Top finding for the Finance Controller. SKUs whose unit margin has materially eroded in the last quarter.
At a glance
SKUs whose margin percentage has materially eroded vs the prior quarter inside Sage Intacct. The Controller’s “what is getting worse” worklist, sliced by every Intacct dimension (Department, Location, Project, Item, Class, Customer, Vendor, Employee).
| What it counts | Per-Item margin % comparison: this 90D vs prior 90D, computed off the Intacct GL Detail (revenue lines minus COGS lines, both filtered to the same Item dimension). Surfaces Items where the absolute margin % drop exceeds 20 percentage points (configurable). |
| Tax treatment | Net of tax. Sage Intacct posts US sales tax, VAT, and GST to separate liability accounts via the Tax Solution module or AvaTax connector; this card sums revenue and COGS accounts only. |
| Shipping | Configurable. Most Intacct distribution charts route shipping income to a 4900 Shipping Revenue account and outbound freight to a 5800 Freight account. Both are included by default; tune the field map to exclude either. |
| Currency | Reporting currency at the Top Level entity (typically USD). Per-entity views translate at the configured cadence (transaction-date, period-end, or period-average) per the Currency module setup. |
| Entity scope | Respects dashboard filter. Multi-Entity Console accounts can run consolidated (with eliminations on inter-co transfer pricing) or per-entity. |
| Dimensional cut | The card surfaces Item-level erosion by default, but every Intacct dimension is queryable: erosion by Department, by Location, by Project (essential for project-based services), by Class, by Customer (the B2B contract-renewal signal), by Vendor (the supplier-cost-shock signal). |
| Minimum revenue threshold | $5K monthly to filter noise from low-volume Items. |
| Time window | 90D vsP |
| Alert trigger | any SKU dropped >20% margin, sentiment margin_erosion |
| Revenue recognition (Contracts) | If the merchant runs Intacct Contracts and Revenue Management, the card uses recognised revenue only.

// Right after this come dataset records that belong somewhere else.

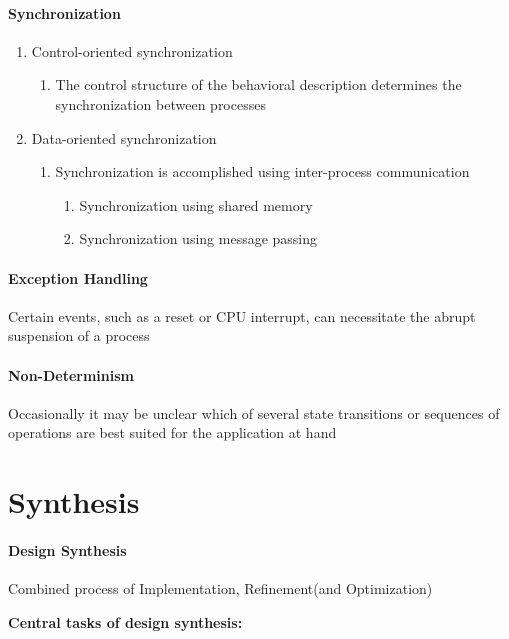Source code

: \documentclass[english]{latex4ei/latex4ei_sheet}
\begin{document}
\paragraph{Synchronization}
\begin{enumerate}
  \item Control-oriented synchronization
    \begin{enumerate}
    	\item The control structure of the behavioral description determines the synchronization between processes
    \end{enumerate}
  \item Data-oriented synchronization
    \begin{enumerate}
    	\item Synchronization is accomplished using inter-process communication
	  \begin{enumerate}
	    \item Synchronization using shared memory
	    \item Synchronization using message passing
	  \end{enumerate}
    \end{enumerate}
\end{enumerate}
 
\paragraph{Exception Handling} Certain events, such as a reset or CPU interrupt, can necessitate the abrupt suspension of a process

\paragraph{Non-Determinism} Occasionally it may be unclear which of several state transitions or
sequences of operations are best suited for the application at hand

\section{Synthesis}

\paragraph{Design Synthesis} 
Combined process of Implementation, Refinement(and Optimization)

\textbf{Central tasks of design synthesis:}
\end{document}
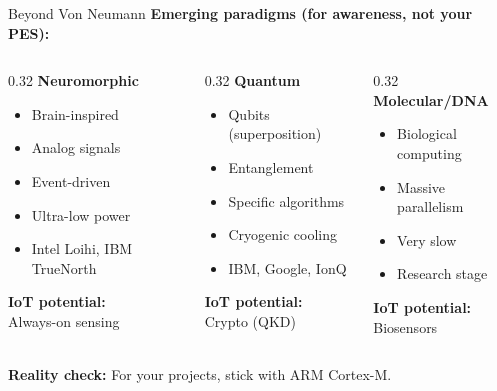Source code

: \documentclass[aspectratio=169,11pt]{beamer}
\begin{document}
\begin{frame}{Beyond Von Neumann}
    \textbf{Emerging paradigms (for awareness, not your PES):}
    
    \vspace{0.3cm}
    \begin{columns}[T]
        \begin{column}{0.32\textwidth}
            \textbf{Neuromorphic}
            \begin{itemize}
                \item Brain-inspired
                \item Analog signals
                \item Event-driven
                \item Ultra-low power
                \item Intel Loihi, IBM TrueNorth
            \end{itemize}
            
            \vspace{0.2cm}
            \textbf{IoT potential:}\\
            Always-on sensing
        \end{column}
        \begin{column}{0.32\textwidth}
            \textbf{Quantum}
            \begin{itemize}
                \item Qubits (superposition)
                \item Entanglement
                \item Specific algorithms
                \item Cryogenic cooling
                \item IBM, Google, IonQ
            \end{itemize}
            
            \vspace{0.2cm}
            \textbf{IoT potential:}\\
            Crypto (QKD)
        \end{column}
        \begin{column}{0.32\textwidth}
            \textbf{Molecular/DNA}
            \begin{itemize}
                \item Biological computing
                \item Massive parallelism
                \item Very slow
                \item Research stage
            \end{itemize}
            
            \vspace{0.2cm}
            \textbf{IoT potential:}\\
            Biosensors
        \end{column}
    \end{columns}
    
    \vspace{0.3cm}
    \textbf{Reality check:} For your projects, stick with ARM Cortex-M.
\end{frame}
\end{document}
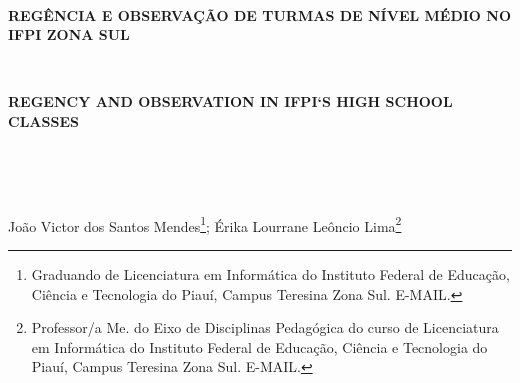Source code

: \documentclass[
    article, 
    12pt, 
    oneside, 
    a4paper, 
    english, 
    brazil
    ]{abntex2}
\begin{document}

    \

    \begin{center}
        \textbf{REGÊNCIA E OBSERVAÇÃO DE TURMAS DE NÍVEL MÉDIO NO IFPI ZONA SUL}

        \
  
        \textbf{REGENCY AND OBSERVATION IN IFPI`S HIGH SCHOOL CLASSES}

        \


        \

        João Victor dos Santos Mendes\footnote{Graduando de Licenciatura em Informática do Instituto Federal de Educação, Ciência e Tecnologia do Piauí, Campus Teresina Zona Sul. E-MAIL.}; Érika Lourrane Leôncio Lima\footnote{Professor/a Me. do Eixo de Disciplinas Pedagógica do curso de Licenciatura em Informática do Instituto Federal de Educação, Ciência e Tecnologia do Piauí, Campus Teresina Zona Sul. E-MAIL.}
    \end{center}

    
    
    
    
\end{document}

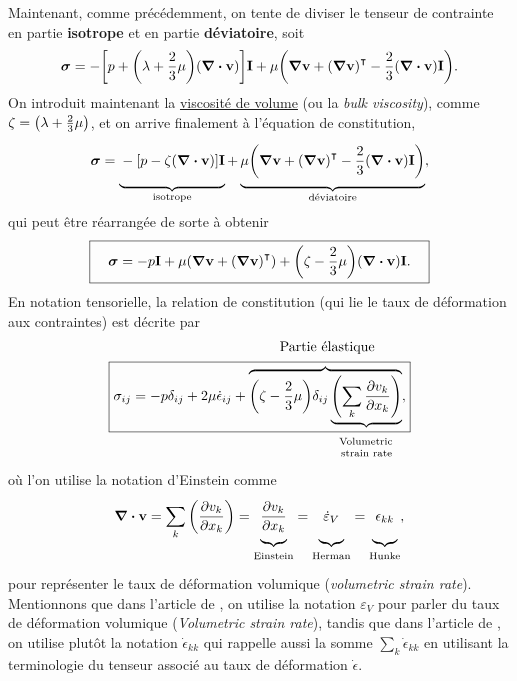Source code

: \documentclass[10pt]{article}
\numberwithin{equation}{section}
\newcommand{\vv}{\vb{v}}
\newcommand{\tall}{\vphantom{pA^{x^x}_p}}
\newcommand{\venti}{\vphantom{\sum_x^x}}
\newcommand{\pt}{\hspace{1pt}} %
\begin{document}
Maintenant, comme précédemment, on tente de diviser le tenseur de contrainte en partie \textbf{isotrope} et en partie \textbf{déviatoire}, soit
\begin{equation}
   \boldsymbol{\sigma} = -\qty[p + \qty(\lambda + \frac{2}{3}\mu)\qty(\divergence{\vv})]\mathbf{I} + \mu\qty(\gradient{\vv} + \qty(\gradient{\vv})^\intercal - \frac{2}{3}\qty(\divergence{\vv})\mathbf{I}).
\end{equation}
On introduit maintenant la \href{https://en.wikipedia.org/wiki/Volume\_viscosity}{viscosité de volume} (ou la \emph{bulk viscosity}), comme \(\zeta = \qty(\lambda + \frac{2}{3}\mu)\), et on arrive finalement à l'équation de constitution,
\begin{equation}
   \boldsymbol{\sigma} = \underbrace{\venti-\qty[p - \zeta\qty(\divergence{\vv})]\mathbf{I}}_\text{isotrope}
   +\underbrace{\venti\mu\qty(\gradient{\vv} + \qty(\gradient{\vv})^\intercal - \frac{2}{3}\qty(\divergence{\vv})\mathbf{I})}_\text{déviatoire},
\end{equation}
qui peut être réarrangée de sorte à obtenir
\begin{equation}
   \boxed{\quad\boldsymbol{\sigma} = -p\mathbf{I} + \mu\qty(\gradient{\vv} + \qty(\gradient{\vv})^\intercal) + \qty(\zeta - \frac{2}{3}\mu)\qty(\divergence{\vv})\mathbf{I}.\quad}
\end{equation}
En notation tensorielle, la relation de constitution (qui lie le taux de déformation aux contraintes) est décrite par
\begin{align}
\label{eq:org24a1681}
   & \hspace{4.3cm}\text{Partie élastique}\nonumber\\
   &\boxed{\sigma_{ij} = -p\delta_{ij} + 2\mu\dot{\epsilon}_{ij} + \overbrace{\qty(\zeta-\frac{2}{3}\mu) \delta_{ij}\underbrace{\qty(\sum_k\pdv{v_k}{x_k})}},}\\
   & \hspace{5.8cm}\substack{\text{Volumetric}\\ \tall\pt\text{strain rate}}\nonumber
\end{align}
où l'on utilise la notation d'Einstein comme
\begin{equation}
   \divergence{\vv} = \sum_k \qty(\pdv{v_k}{x_k}) =
   \underbrace{\pdv{v_k}{x_k}\venti}_{\tall\text{Einstein}} =
   \underbrace{\venti\dot{\varepsilon}_V}_{\tall\text{Herman}} =
   \underbrace{\venti\epsilon_{kk}}_{\tall\text{Hunke}},
\end{equation}
pour représenter le taux de déformation volumique (\emph{volumetric strain rate}).
Mentionnons que dans l'article de \Textcite{herman2022granular}, on utilise la notation \(\varepsilon_V\) pour parler du taux de déformation volumique (\emph{Volumetric strain rate}), tandis que dans l'article de \Textcite{hunke1997elastic}, on utilise plutôt la notation \(\dot{\epsilon}_{kk}\) qui rappelle aussi la somme \(\sum_k \dot{\epsilon}_{kk}\) en utilisant la terminologie du tenseur associé au taux de déformation \(\dot{\epsilon}\).\bigskip
\end{document}
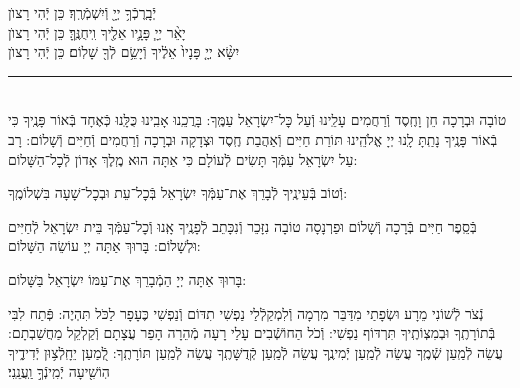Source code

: \documentclass[twoside, openany, parskip=half, 11pt]{book}
\begin{document}
יְֿבָֽרֶכְֿךָ֥ יְיָ֖ וְֿיִשְׁמְֿרֶֽךָ׃ \hfill \kahal כֵּן יְֿהִי רָצוׂן \\
יָאֵ֨ר יְיָ֧ פָּנָ֛יו אֵלֶ֖יךָ וִֽיחֻנֶּֽךָּ׃ \hfill \kahal כֵּן יְֿהִי רָצוׂן \\
יִשָּׂ֨א יְיָ֤ פָּנָיו֙ אֵלֶ֔יךָ וְֿיָשֵׂ֥ם לְֿךָ֖ שָׁלֽוֹם׃ \hfill \kahal כֵּן יְֿהִי רָצוׂן

\rule[-0.5ex]{3in}{1pt}

\begin{paracol}{2}
\\
טוֹבָה וּבְרָכָה חֵן וָחֶֽסֶד וְֿרַחֲמִים עָלֵֽינוּ וְֿעַל כׇּל־יִשְׂרָאֵל עַמֶּֽךָ: בָּרֲכֵֽנוּ אָבִֽינוּ כֻּלָּֽנוּ כְּֿאֶחָד בְּֿאוֹר פָּנֶֽיךָ כִּי בְֿאוֹר פָּנֶֽיךָ נָתַֽתָּ לָֽנוּ יְיָ אֱלֹהֵֽינוּ תּוֹרַת חַיִּים וְֿאַהֲבַת חֶֽסֶד וּצְדָקָה וּבְרָכָה וְֿרַחֲמִים וְֿחַיִּים וְֿשָׁלוֹם:
\switchcolumn
{}
רָב עַל יִשְׂרָאֵל עַמְּֿךָ תָּשִׂים לְֿעוֹלָם כִּי אַתָּה הוּא מֶֽלֶךְ אָדוֹן לְֿכׇל־הַשָּׁלוֹם:
\end{paracol}
וְֿטוֹב בְּֿעֵינֶֽיךָ לְֿבָרֵךְ אֶת־עַמְּֿךָ יִשְׂרָאֵל בְּֿכׇל־עֵת וּבְכׇל־שָׁעָה בִּשְׁלוֹמֶֽךָ:


\begin{paracol}{2}
\begin{small}
בְּֿסֵֽפֶר חַיִּים בְּֿרָכָה וְֿשָׁלוֹם וּפַרְנָסָה טוֹבָה נִזָּכֵר וְֿנִכָּתֵב לְֿפָנֶֽיךָ אָֽנוּ וְֿכׇל־עַמְּֿךָ בֵּית יִשְׂרָאֵל לְֿחַיִּים וּלְשָׁלוֹם: בָּרוּךְ אַתָּה יְיָ עוֹשֵׂה הַשָּׁלוֹם:

\end{small}
\switchcolumn
בָּרוּךְ אַתָּה יְיָ הַמְֿבָרֵךְ אֶת־עַמּוֹ יִשְׂרָאֵל בַּשָּׁלוֹם:

\end{paracol}

נְֿצֹר לְֿשׁוֹנִי מֵרָע וּשְׂפָתַי מִדַּבֵּר מִרְמָה וְֿלִמְקַלְֿלַי נַפְשִׁי תִדּוֹם וְֿנַפְשִׁי כֶּעָפָר לַכֹּל תִּהְיֶה: פְּֿתַח לִבִּי בְּֿתוֹרָתֶֽךָ וּבְמִצְוֹתֶֽיךָ תִּרְדּוֹף נַפְשִׁי: וְֿכֹל הַחוֹשְֿׁבִים עָלַי רָעָה מְֿהֵרָה הָפֵר עֲצָתָם וְֿקַלְקֵל מַחֲשַׁבְתָם: עֲשֵׂה לְֿמַֽעַן שְֿׁמֶֽךָ עֲשֵׂה לְֿמַֽעַן יְֿמִינֶֽךָ עֲשֵׂה לְֿמַֽעַן קְֿדֻשָּׁתֶֽךָ עֲשֵׂה לְֿמַֽעַן תּוֹרָתֶֽךָ: לְֿ֭מַעַן יֵחָֽלְֿצ֥וּן יְֿדִידֶ֑יךָ הֽוֹשִׁ֖יעָה יְֿמִֽינְֿךָ֣ וַֽעֲנֵֽנִי׃
\end{document}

Deferred revenue is excluded. |
| Implementation Partner alignment | Most Intacct merchants are paired with an Intacct-certified Implementation Partner who owns the Chart of Accounts. This card respects the Partner’s revenue-and-COGS account mapping; misaligned accounts (e.g. shipping booked to expense rather than revenue) shift the margin headline. |
| Roles | owner, finance |
Calculation
Calculated automatically from your Sage data. See the At a glance summary above for what the metric tracks and the worked example below for a typical reading.Worked example
A US B2B distributor on Sage Intacct Multi-Entity Console. Three entities: a US parent (Vortex Distribution Inc, USD), a Canadian sub (Vortex Distribution Canada, CAD), and a fulfilment entity (Vortex Logistics Inc, USD intercompany only). Annual revenue ~$72M. The Department and Location dimensions are populated on every transaction line; Class is used to separate Wholesale from Retail D2C. Reporting currency USD. Comparing 14 Jan 26 to 12 Apr 26 vs 14 Oct 25 to 13 Jan 26.| Item | Description | Department | Class | Prior margin % | This margin % | Drop (pp) | Period revenue |
|---|---|---|---|---|---|---|---|
| BR-A-001 | Brand A Premium Tee, Black M | Apparel | Wholesale | 41% | 37% | -4pp | $172K |
| BR-A-014 | Brand A Premium Polo | Apparel | Wholesale | 50% | 47% | -3pp | $118K |
| BR-B-022 | Brand B Hoodie, Grey | Apparel | Wholesale | 36% | 11% | -25pp | $396K |
| BR-C-088 | Brand C Tee, Clearance | Apparel | Retail D2C | 27% | 4% | -23pp | $88K |
| BR-D-014 | Brand D Discounted Sub-style | Apparel | Retail D2C | 22% | -10% | -32pp | $56K |
| SVC-IMPL-AOC | Implementation Services, AOC tier | Services | Wholesale | 64% | 38% | -26pp | $310K |
- Four Items trip the alert (drops greater than 20pp), and the Sage Intacct dimensional cut is what makes the diagnostic actionable. A single number (“margin is down”) is a complaint; an Item-by-Department-by-Class worklist is an action. The four alerts here decompose to: BR-D-014 (-32pp) is a pricing decision gone wrong inside the Retail D2C Class, BR-B-022 (-25pp) is a high-volume cost shock inside the Wholesale Class, BR-C-088 (-23pp) is a clearance event also Retail D2C, and SVC-IMPL-AOC (-26pp) is a project-based services line where billable utilisation collapsed. Each goes to a different Department owner. Without the dimensional cut, the same four would land as a generic margin-decline ticket on the Controller’s desk; with the cut, BR-B-022 and BR-D-014 route to Apparel merchandising, BR-C-088 routes to Retail D2C clearance management, and SVC-IMPL-AOC routes to the Services Department lead.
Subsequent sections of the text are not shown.